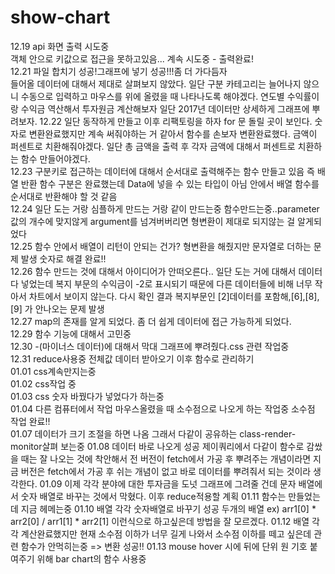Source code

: # show-chart
12.19 api 화면 출력 시도중<br>
객체 안으로 키값으로 접근을 못하고있음...
계속 시도중 - 출력완료!<br>
12.21 파일 합치기 성공!그래프에 넣기 성공!!!좀 더 가다듬자<br>
들어올 데이터에 대해서 제대로 살펴보지 않았다. 일단 구분 카테고리는 늘어나지 않으니 수동으로 입력하고 마우스를 위에 올렸을 때 나타나도록 해야겠다. 연도별 수익률이랑 수익금 역산해서 투자원금 계산해보자 일단 2017년 데이터만 상세하게 그래프에 뿌려보자.
12.22 일단 동작하게 만들고 이후 리팩토링을 하자 for 문 돌릴 곳이 보인다.
숫자로 변환완료했지만 계속 써줘야하는 거 같아서 함수를 손보자
변환완료했다. 금액이 퍼센트로 치환해줘야겠다. 일단 총 금액을 출력 후 각자 금액에 대해서 퍼센트로 치환하는 함수 만들어야겠다.<br>
12.23 구분키로 접근하는 데이터에 대해서 순서대로 출력해주는 함수 만들고 있음 즉 배열 반환 함수 구분은 완료했는데 Data에 넣을 수 있는 타입이 아님 안에서 배열 함수를 순서대로 반환해야 할 것 같음<br>
12.24 일단 도는 거랑 심플하게 만드는 거랑 같이 만드는중 함수만드는중..parameter값의 개수에 맞지않게 argument를 넘겨버버리면 형변환이 제대로 되지않는 걸 알게되었다<br>
12.25 함수 안에서 배열이 리턴이 안되는 건가? 형변환을 해줬지만 문자열로 더하는 문제 발생 숫자로 해결 완료!!<br>
12.26 함수 만드는 것에 대해서 아이디어가 안떠오른다.. 일단 도는 거에 대해서 데이터 다 넣었는데 복지 부문의 수익금이 -2로 표시되기 때문에 다른 데이터들에 비해 너무 작아서 차트에서 보이지 않는다. 다시 확인 결과 복지부문인 [2]데이터를 포함해,[6],[8],[9] 가 안나오는 문제 발생<br>
12.27 map의 존재를 알게 되었다. 좀 더 쉽게 데이터에 접근 가능하게 되었다.<br>
12.29 함수 기능에 대해서 고민중<br>
12.30 -(마이너스 데이터)에 대해서 막대 그래프에 뿌려줬다.css 관련 작업중<br>
12.31 reduce사용중 전체값 데이터 받아오기 이후 함수로 관리하기<br>
01.01 css계속만지는중<br>
01.02 css작업 중<br>
01.03 css 숫자 바꿨다가 넣었다가 하는중<br>
01.04 다른 컴퓨터에서 작업 마우스올렸을 때 소수점으로 나오게 하는 작업중 소수점 작업 완료!!<br>
01.07 데이터가 크기 조절을 하면 나옴 그래서 다같이 공유하는 class-render-monitor살펴 보는중
01.08 데이터 바로 나오게 성공 제이쿼리에서 다같이 함수로 감쌌을 때는 잘 나오는 것에 착안해서 전 버전이 fetch에서 가공 후 뿌려주는 개념이라면 지금 버전은 fetch에서 가공 후 쉬는 개념이 없고 바로 데이터를 뿌려줘서 되는 것이라 생각한다.
01.09 이제 각각 분야에 대한 투자금을 도넛 그래프에 그려줄 건데 문자 배열에서 숫자 배열로 바꾸는 것에서 막혔다. 이후 reduce적용할 계획
01.11 함수는 만들었는데 지금 헤메는중
01.10 배열 각각 숫자배열로 바꾸기 성공 두개의 배열 ex) arr1[0] * arr2[0] / arr1[1] * arr2[1] 이런식으로 하고싶은데 방법을 잘 모르겠다.
01.12 배열 각각 계산완료했지만 현재 소수점 이하가 너무 길게 나와서 소수점 이하를 떼고 싶은데 관련 함수가 안먹히는중 => 변환 성공!!
01.13 mouse hover 시에 뒤에 단위 원 기호 붙여주기 위해 bar chart의 함수 사용중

◇ ◇ ◇

## TASK TO CARRY OUT
Restate every line above exactly, omitting images.

## RESULT OF THE TASK
Source code

: # show-chart
12.19 api 화면 출력 시도중<br>
객체 안으로 키값으로 접근을 못하고있음...
계속 시도중 - 출력완료!<br>
12.21 파일 합치기 성공!그래프에 넣기 성공!!!좀 더 가다듬자<br>
들어올 데이터에 대해서 제대로 살펴보지 않았다. 일단 구분 카테고리는 늘어나지 않으니 수동으로 입력하고 마우스를 위에 올렸을 때 나타나도록 해야겠다. 연도별 수익률이랑 수익금 역산해서 투자원금 계산해보자 일단 2017년 데이터만 상세하게 그래프에 뿌려보자.
12.22 일단 동작하게 만들고 이후 리팩토링을 하자 for 문 돌릴 곳이 보인다.
숫자로 변환완료했지만 계속 써줘야하는 거 같아서 함수를 손보자
변환완료했다. 금액이 퍼센트로 치환해줘야겠다. 일단 총 금액을 출력 후 각자 금액에 대해서 퍼센트로 치환하는 함수 만들어야겠다.<br>
12.23 구분키로 접근하는 데이터에 대해서 순서대로 출력해주는 함수 만들고 있음 즉 배열 반환 함수 구분은 완료했는데 Data에 넣을 수 있는 타입이 아님 안에서 배열 함수를 순서대로 반환해야 할 것 같음<br>
12.24 일단 도는 거랑 심플하게 만드는 거랑 같이 만드는중 함수만드는중..parameter값의 개수에 맞지않게 argument를 넘겨버버리면 형변환이 제대로 되지않는 걸 알게되었다<br>
12.25 함수 안에서 배열이 리턴이 안되는 건가? 형변환을 해줬지만 문자열로 더하는 문제 발생 숫자로 해결 완료!!<br>
12.26 함수 만드는 것에 대해서 아이디어가 안떠오른다.. 일단 도는 거에 대해서 데이터 다 넣었는데 복지 부문의 수익금이 -2로 표시되기 때문에 다른 데이터들에 비해 너무 작아서 차트에서 보이지 않는다. 다시 확인 결과 복지부문인 [2]데이터를 포함해,[6],[8],[9] 가 안나오는 문제 발생<br>
12.27 map의 존재를 알게 되었다. 좀 더 쉽게 데이터에 접근 가능하게 되었다.<br>
12.29 함수 기능에 대해서 고민중<br>
12.30 -(마이너스 데이터)에 대해서 막대 그래프에 뿌려줬다.css 관련 작업중<br>
12.31 reduce사용중 전체값 데이터 받아오기 이후 함수로 관리하기<br>
01.01 css계속만지는중<br>
01.02 css작업 중<br>
01.03 css 숫자 바꿨다가 넣었다가 하는중<br>
01.04 다른 컴퓨터에서 작업 마우스올렸을 때 소수점으로 나오게 하는 작업중 소수점 작업 완료!!<br>
01.07 데이터가 크기 조절을 하면 나옴 그래서 다같이 공유하는 class-render-monitor살펴 보는중
01.08 데이터 바로 나오게 성공 제이쿼리에서 다같이 함수로 감쌌을 때는 잘 나오는 것에 착안해서 전 버전이 fetch에서 가공 후 뿌려주는 개념이라면 지금 버전은 fetch에서 가공 후 쉬는 개념이 없고 바로 데이터를 뿌려줘서 되는 것이라 생각한다.
01.09 이제 각각 분야에 대한 투자금을 도넛 그래프에 그려줄 건데 문자 배열에서 숫자 배열로 바꾸는 것에서 막혔다. 이후 reduce적용할 계획
01.11 함수는 만들었는데 지금 헤메는중
01.10 배열 각각 숫자배열로 바꾸기 성공 두개의 배열 ex) arr1[0] * arr2[0] / arr1[1] * arr2[1] 이런식으로 하고싶은데 방법을 잘 모르겠다.
01.12 배열 각각 계산완료했지만 현재 소수점 이하가 너무 길게 나와서 소수점 이하를 떼고 싶은데 관련 함수가 안먹히는중 => 변환 성공!!
01.13 mouse hover 시에 뒤에 단위 원 기호 붙여주기 위해 bar chart의 함수 사용중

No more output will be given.